WHAT NEEDS TO BE DONE.
Give again, word for word, each line below starting at the one that contains "- 75 th percentile" and ending at the one that contains "rate at time of disaster.|".
◇ ◇ ◇
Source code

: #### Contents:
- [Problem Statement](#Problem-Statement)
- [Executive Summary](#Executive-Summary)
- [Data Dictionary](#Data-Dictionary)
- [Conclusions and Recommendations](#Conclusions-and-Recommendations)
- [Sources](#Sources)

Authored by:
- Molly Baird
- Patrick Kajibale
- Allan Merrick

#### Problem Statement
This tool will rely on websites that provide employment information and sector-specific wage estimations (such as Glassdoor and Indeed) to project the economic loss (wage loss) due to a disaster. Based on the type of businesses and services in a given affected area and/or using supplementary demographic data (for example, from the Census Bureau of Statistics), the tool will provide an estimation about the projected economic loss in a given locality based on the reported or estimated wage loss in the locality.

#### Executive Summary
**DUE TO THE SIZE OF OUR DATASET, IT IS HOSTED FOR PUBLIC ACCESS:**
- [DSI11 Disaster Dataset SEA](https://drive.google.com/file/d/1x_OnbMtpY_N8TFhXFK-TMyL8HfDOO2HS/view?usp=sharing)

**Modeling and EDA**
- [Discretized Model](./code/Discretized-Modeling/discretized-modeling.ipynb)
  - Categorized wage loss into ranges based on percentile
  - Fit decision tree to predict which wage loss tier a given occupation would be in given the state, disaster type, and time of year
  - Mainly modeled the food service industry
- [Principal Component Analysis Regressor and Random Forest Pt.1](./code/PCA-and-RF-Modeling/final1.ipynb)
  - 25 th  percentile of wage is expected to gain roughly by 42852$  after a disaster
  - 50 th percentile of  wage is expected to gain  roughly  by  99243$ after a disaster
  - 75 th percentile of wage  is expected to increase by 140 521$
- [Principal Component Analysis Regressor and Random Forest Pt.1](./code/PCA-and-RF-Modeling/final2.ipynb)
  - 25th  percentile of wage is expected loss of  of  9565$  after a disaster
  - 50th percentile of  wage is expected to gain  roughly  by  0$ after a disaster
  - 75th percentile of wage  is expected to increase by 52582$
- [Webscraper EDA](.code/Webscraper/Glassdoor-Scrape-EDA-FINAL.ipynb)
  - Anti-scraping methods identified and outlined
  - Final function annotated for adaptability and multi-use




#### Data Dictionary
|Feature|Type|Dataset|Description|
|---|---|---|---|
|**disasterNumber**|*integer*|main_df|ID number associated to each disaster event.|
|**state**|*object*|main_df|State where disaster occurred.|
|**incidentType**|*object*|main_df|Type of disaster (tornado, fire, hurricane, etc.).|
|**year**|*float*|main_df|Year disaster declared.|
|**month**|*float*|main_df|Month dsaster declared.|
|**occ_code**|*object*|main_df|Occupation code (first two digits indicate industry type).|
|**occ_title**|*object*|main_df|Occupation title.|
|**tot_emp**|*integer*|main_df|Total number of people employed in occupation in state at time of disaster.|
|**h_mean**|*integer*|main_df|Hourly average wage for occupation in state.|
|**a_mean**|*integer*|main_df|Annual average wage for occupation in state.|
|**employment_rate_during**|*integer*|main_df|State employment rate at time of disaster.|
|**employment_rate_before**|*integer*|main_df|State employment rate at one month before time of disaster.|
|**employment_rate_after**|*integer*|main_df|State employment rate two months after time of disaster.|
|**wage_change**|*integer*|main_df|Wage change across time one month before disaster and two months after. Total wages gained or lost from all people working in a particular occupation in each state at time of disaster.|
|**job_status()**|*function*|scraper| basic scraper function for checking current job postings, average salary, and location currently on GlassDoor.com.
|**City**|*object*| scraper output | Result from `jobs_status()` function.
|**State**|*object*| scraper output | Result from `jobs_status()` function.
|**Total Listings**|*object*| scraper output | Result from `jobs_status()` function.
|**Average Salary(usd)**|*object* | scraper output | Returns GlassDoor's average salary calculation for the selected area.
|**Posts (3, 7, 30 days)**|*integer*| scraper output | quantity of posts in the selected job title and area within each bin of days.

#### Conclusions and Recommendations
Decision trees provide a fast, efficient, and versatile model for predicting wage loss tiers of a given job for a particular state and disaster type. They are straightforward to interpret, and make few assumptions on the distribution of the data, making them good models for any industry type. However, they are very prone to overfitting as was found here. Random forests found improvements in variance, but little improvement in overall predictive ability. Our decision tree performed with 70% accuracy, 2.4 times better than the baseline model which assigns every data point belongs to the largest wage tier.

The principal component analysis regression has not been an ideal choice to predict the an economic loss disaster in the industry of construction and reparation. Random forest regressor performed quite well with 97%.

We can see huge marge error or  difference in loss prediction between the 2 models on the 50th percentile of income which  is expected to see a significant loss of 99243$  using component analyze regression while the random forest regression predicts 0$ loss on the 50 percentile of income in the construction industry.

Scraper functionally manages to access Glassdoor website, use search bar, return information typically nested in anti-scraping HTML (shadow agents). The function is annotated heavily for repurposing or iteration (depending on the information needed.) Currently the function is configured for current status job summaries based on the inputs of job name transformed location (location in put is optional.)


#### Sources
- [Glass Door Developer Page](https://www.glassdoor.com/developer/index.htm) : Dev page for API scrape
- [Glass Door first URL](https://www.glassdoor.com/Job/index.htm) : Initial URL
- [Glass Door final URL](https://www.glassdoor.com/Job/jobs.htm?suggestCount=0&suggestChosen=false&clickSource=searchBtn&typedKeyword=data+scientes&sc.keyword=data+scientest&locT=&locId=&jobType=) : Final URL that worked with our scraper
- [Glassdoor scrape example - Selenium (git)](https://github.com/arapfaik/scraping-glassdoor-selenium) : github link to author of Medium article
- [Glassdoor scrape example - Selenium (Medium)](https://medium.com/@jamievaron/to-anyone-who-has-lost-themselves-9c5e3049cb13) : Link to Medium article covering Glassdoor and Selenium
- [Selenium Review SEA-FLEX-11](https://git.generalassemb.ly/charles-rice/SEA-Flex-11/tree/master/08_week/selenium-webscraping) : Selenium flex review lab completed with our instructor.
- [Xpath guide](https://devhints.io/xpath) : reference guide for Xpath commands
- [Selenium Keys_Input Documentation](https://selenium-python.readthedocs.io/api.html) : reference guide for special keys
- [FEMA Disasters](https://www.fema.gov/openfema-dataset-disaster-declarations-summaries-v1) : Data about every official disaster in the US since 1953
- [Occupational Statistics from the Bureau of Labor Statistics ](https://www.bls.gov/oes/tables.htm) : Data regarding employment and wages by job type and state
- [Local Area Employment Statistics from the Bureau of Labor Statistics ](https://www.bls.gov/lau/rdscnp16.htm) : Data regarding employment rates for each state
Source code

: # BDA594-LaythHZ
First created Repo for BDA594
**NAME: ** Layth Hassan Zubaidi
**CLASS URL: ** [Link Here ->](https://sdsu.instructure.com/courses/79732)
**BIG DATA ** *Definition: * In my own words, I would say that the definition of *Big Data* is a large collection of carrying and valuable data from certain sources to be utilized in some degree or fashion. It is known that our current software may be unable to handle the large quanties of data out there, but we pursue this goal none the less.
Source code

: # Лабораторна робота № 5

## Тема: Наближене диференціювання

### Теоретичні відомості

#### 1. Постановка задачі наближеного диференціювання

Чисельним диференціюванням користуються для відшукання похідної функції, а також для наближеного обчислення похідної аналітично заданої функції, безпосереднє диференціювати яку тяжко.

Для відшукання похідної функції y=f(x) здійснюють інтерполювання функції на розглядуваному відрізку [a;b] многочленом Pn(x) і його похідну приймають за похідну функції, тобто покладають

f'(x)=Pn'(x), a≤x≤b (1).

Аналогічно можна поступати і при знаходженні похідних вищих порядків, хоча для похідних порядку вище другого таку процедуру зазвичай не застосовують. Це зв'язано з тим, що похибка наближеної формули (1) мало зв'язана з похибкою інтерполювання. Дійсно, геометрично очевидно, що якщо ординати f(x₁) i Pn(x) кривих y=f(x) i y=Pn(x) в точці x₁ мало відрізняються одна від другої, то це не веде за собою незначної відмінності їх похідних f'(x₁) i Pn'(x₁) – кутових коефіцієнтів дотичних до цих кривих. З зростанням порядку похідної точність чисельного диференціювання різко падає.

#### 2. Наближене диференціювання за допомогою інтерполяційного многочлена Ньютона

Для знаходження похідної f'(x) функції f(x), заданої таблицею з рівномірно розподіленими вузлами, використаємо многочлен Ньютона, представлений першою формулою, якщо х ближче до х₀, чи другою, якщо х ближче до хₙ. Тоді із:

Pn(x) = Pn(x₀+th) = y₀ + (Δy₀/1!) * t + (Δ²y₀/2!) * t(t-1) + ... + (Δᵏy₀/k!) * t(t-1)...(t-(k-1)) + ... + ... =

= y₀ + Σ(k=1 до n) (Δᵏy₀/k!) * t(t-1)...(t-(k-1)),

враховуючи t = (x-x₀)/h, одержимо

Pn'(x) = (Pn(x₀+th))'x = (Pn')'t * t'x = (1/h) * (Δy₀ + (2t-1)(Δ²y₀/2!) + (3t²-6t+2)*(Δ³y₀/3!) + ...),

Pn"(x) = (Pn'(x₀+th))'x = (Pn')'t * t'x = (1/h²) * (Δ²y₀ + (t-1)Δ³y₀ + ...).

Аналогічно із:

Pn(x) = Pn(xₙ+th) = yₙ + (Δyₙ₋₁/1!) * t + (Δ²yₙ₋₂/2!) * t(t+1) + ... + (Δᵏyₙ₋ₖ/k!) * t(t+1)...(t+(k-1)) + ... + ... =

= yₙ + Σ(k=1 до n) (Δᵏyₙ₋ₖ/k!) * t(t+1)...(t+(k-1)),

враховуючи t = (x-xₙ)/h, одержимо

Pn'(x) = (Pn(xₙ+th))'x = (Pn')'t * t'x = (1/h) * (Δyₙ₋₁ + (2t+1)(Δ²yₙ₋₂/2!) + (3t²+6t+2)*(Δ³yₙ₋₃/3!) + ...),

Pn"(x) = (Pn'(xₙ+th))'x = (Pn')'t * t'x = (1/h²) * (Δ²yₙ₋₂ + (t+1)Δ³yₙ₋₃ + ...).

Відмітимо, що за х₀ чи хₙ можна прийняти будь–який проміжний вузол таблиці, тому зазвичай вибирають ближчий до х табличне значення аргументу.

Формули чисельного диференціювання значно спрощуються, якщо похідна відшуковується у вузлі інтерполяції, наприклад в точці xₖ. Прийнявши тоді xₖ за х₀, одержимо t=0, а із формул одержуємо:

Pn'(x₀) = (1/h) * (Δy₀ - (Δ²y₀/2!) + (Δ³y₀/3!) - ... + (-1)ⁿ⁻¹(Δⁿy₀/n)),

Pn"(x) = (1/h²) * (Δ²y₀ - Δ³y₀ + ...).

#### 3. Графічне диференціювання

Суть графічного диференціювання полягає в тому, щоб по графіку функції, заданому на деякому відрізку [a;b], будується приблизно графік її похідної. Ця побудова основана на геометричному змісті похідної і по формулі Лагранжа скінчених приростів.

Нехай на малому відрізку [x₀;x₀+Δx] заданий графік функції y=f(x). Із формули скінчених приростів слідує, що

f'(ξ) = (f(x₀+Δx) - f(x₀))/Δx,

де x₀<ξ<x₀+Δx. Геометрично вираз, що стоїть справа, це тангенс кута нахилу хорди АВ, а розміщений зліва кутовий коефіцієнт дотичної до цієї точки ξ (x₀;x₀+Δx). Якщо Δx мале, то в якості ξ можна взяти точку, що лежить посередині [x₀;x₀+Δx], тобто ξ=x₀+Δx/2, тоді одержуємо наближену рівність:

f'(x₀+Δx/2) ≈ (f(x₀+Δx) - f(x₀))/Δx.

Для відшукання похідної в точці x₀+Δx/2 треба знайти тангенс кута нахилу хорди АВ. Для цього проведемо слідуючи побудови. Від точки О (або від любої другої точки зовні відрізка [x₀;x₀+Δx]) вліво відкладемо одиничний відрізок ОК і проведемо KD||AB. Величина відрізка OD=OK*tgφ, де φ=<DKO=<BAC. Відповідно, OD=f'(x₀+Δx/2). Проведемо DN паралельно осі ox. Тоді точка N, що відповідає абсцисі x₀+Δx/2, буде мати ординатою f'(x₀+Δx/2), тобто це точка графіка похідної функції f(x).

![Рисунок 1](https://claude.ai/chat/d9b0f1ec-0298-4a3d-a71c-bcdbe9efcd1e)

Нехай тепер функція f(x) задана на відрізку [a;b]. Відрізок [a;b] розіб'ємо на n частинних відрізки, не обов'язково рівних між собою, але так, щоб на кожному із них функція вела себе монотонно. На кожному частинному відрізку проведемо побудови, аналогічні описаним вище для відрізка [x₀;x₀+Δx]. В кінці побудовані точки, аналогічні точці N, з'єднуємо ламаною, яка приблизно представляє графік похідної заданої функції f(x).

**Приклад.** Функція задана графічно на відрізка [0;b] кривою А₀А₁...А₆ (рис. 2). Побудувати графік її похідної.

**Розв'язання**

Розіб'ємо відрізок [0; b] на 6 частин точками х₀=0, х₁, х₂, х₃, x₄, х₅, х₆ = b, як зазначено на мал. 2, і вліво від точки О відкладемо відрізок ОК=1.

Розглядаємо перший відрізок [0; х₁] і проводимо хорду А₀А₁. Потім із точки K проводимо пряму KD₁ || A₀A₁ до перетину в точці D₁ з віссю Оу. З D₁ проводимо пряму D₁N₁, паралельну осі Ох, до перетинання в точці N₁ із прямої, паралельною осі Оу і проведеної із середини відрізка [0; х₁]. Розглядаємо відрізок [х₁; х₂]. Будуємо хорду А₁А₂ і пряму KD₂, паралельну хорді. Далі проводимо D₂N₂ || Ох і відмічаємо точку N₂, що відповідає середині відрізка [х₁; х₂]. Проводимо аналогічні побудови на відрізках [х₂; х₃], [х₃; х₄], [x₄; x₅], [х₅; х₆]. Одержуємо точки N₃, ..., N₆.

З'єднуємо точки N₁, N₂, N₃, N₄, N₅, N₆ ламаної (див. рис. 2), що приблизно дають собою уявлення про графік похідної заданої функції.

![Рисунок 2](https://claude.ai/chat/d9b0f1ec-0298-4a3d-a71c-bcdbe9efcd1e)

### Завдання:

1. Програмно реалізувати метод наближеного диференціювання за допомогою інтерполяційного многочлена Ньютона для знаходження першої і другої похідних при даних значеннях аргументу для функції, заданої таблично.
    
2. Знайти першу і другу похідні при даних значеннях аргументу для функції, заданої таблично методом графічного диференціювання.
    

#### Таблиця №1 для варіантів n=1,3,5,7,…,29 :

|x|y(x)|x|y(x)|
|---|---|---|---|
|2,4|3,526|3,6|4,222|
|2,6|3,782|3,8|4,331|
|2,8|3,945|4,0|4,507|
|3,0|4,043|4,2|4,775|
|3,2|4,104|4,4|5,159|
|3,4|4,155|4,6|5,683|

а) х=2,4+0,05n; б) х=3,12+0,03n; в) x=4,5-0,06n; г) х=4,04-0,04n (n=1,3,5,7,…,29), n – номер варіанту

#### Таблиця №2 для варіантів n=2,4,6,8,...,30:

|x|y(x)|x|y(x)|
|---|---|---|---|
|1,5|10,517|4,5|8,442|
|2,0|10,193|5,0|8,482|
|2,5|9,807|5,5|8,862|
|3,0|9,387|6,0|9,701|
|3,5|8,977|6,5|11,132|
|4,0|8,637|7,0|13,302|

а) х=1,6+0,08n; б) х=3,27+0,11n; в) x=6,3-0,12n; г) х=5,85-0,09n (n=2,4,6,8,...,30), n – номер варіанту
◇ ◇ ◇
RESPONSE BOX.
  - 75 th percentile of wage  is expected to increase by 140 521$
- [Principal Component Analysis Regressor and Random Forest Pt.1](./code/PCA-and-RF-Modeling/final2.ipynb)
  - 25th  percentile of wage is expected loss of  of  9565$  after a disaster
  - 50th percentile of  wage is expected to gain  roughly  by  0$ after a disaster
  - 75th percentile of wage  is expected to increase by 52582$
- [Webscraper EDA](.code/Webscraper/Glassdoor-Scrape-EDA-FINAL.ipynb)
  - Anti-scraping methods identified and outlined
  - Final function annotated for adaptability and multi-use




#### Data Dictionary
|Feature|Type|Dataset|Description|
|---|---|---|---|
|**disasterNumber**|*integer*|main_df|ID number associated to each disaster event.|
|**state**|*object*|main_df|State where disaster occurred.|
|**incidentType**|*object*|main_df|Type of disaster (tornado, fire, hurricane, etc.).|
|**year**|*float*|main_df|Year disaster declared.|
|**month**|*float*|main_df|Month dsaster declared.|
|**occ_code**|*object*|main_df|Occupation code (first two digits indicate industry type).|
|**occ_title**|*object*|main_df|Occupation title.|
|**tot_emp**|*integer*|main_df|Total number of people employed in occupation in state at time of disaster.|
|**h_mean**|*integer*|main_df|Hourly average wage for occupation in state.|
|**a_mean**|*integer*|main_df|Annual average wage for occupation in state.|
|**employment_rate_during**|*integer*|main_df|State employment rate at time of disaster.|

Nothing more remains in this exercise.